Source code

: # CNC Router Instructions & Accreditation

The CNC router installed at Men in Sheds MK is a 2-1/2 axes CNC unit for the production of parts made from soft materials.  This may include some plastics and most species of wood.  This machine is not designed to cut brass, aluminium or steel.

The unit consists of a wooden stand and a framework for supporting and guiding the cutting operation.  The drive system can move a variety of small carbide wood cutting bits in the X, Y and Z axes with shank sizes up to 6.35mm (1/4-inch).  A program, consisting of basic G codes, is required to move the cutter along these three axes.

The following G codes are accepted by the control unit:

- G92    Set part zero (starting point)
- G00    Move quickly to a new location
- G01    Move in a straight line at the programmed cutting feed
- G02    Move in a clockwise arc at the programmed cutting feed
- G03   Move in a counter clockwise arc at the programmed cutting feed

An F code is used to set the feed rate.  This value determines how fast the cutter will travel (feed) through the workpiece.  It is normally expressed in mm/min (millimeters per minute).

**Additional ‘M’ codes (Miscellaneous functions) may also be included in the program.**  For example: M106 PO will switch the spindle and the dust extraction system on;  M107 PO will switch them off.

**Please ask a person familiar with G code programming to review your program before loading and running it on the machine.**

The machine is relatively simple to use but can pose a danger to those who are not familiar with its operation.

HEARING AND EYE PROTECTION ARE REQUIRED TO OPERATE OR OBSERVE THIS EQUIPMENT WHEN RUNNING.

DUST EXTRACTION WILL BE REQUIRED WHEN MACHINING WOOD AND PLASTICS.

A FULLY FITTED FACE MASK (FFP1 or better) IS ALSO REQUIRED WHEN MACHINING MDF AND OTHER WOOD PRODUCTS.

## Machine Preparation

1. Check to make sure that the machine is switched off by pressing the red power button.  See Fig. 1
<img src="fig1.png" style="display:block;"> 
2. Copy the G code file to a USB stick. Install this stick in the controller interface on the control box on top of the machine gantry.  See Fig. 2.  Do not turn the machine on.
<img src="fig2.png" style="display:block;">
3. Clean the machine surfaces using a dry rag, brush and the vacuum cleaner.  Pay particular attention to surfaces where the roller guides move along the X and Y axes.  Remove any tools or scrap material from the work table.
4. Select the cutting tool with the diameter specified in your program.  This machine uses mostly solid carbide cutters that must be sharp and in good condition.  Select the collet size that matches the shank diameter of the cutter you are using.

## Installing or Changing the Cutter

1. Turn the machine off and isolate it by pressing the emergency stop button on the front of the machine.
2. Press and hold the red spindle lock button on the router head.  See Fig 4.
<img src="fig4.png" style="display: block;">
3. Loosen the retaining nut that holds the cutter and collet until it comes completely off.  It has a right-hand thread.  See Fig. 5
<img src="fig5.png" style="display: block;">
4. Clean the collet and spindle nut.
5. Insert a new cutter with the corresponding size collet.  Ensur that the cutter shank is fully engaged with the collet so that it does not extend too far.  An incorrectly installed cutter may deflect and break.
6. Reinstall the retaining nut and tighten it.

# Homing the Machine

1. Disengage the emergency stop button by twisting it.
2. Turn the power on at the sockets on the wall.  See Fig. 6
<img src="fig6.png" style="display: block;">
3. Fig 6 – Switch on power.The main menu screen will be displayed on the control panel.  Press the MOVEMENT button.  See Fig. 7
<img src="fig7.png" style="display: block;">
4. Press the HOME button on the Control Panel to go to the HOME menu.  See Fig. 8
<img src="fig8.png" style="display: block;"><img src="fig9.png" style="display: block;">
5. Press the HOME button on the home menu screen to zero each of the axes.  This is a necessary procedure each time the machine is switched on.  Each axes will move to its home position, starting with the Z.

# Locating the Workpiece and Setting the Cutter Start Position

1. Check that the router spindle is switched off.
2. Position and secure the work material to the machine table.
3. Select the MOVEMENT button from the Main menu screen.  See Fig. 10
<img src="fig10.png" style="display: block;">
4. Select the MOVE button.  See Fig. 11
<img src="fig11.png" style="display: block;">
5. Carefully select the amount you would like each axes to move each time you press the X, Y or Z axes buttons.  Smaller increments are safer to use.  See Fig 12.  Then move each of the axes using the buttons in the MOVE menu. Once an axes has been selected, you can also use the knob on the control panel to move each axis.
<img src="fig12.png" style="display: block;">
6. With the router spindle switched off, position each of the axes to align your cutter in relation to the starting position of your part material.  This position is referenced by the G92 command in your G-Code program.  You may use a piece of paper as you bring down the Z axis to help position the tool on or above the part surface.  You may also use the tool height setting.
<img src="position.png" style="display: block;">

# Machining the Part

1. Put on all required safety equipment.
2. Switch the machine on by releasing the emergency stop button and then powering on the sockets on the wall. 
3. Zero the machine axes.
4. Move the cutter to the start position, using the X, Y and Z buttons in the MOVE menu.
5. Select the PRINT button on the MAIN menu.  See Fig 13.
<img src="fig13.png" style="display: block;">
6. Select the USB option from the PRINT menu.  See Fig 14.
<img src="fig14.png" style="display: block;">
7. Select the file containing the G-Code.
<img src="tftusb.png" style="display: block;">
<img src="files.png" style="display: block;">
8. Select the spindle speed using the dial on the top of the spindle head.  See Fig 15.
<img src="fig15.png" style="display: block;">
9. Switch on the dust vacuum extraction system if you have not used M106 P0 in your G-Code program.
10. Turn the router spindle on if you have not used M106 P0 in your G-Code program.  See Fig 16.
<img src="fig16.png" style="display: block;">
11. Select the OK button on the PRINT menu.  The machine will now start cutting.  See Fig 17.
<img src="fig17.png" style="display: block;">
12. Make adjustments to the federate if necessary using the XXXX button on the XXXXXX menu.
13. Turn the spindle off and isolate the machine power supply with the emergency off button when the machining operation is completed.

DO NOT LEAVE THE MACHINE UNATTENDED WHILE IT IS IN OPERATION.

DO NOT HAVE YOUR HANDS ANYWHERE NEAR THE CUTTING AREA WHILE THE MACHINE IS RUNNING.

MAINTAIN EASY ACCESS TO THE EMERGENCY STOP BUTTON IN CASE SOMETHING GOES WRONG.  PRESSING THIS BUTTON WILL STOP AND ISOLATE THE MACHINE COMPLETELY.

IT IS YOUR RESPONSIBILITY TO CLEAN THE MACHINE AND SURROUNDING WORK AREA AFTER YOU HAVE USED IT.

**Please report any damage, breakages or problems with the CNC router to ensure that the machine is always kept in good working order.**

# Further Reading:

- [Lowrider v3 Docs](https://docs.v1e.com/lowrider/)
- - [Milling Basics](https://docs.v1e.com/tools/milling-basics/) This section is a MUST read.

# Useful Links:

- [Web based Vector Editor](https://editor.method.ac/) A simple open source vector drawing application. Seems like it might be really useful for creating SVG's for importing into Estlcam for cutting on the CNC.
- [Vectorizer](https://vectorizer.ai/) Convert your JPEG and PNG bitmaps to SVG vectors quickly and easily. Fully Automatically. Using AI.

### Exercise brief
Copy, exactly and only, the lines above that begin with the one containing "3. Select the" and finish with the one containing "3. Zero the machine axes.".

### Result of this exercise
3. Select the MOVEMENT button from the Main menu screen.  See Fig. 10
<img src="fig10.png" style="display: block;">
4. Select the MOVE button.  See Fig. 11
<img src="fig11.png" style="display: block;">
5. Carefully select the amount you would like each axes to move each time you press the X, Y or Z axes buttons.  Smaller increments are safer to use.  See Fig 12.  Then move each of the axes using the buttons in the MOVE menu. Once an axes has been selected, you can also use the knob on the control panel to move each axis.
<img src="fig12.png" style="display: block;">
6. With the router spindle switched off, position each of the axes to align your cutter in relation to the starting position of your part material.  This position is referenced by the G92 command in your G-Code program.  You may use a piece of paper as you bring down the Z axis to help position the tool on or above the part surface.  You may also use the tool height setting.
<img src="position.png" style="display: block;">

# Machining the Part

1. Put on all required safety equipment.
2. Switch the machine on by releasing the emergency stop button and then powering on the sockets on the wall. 
3. Zero the machine axes.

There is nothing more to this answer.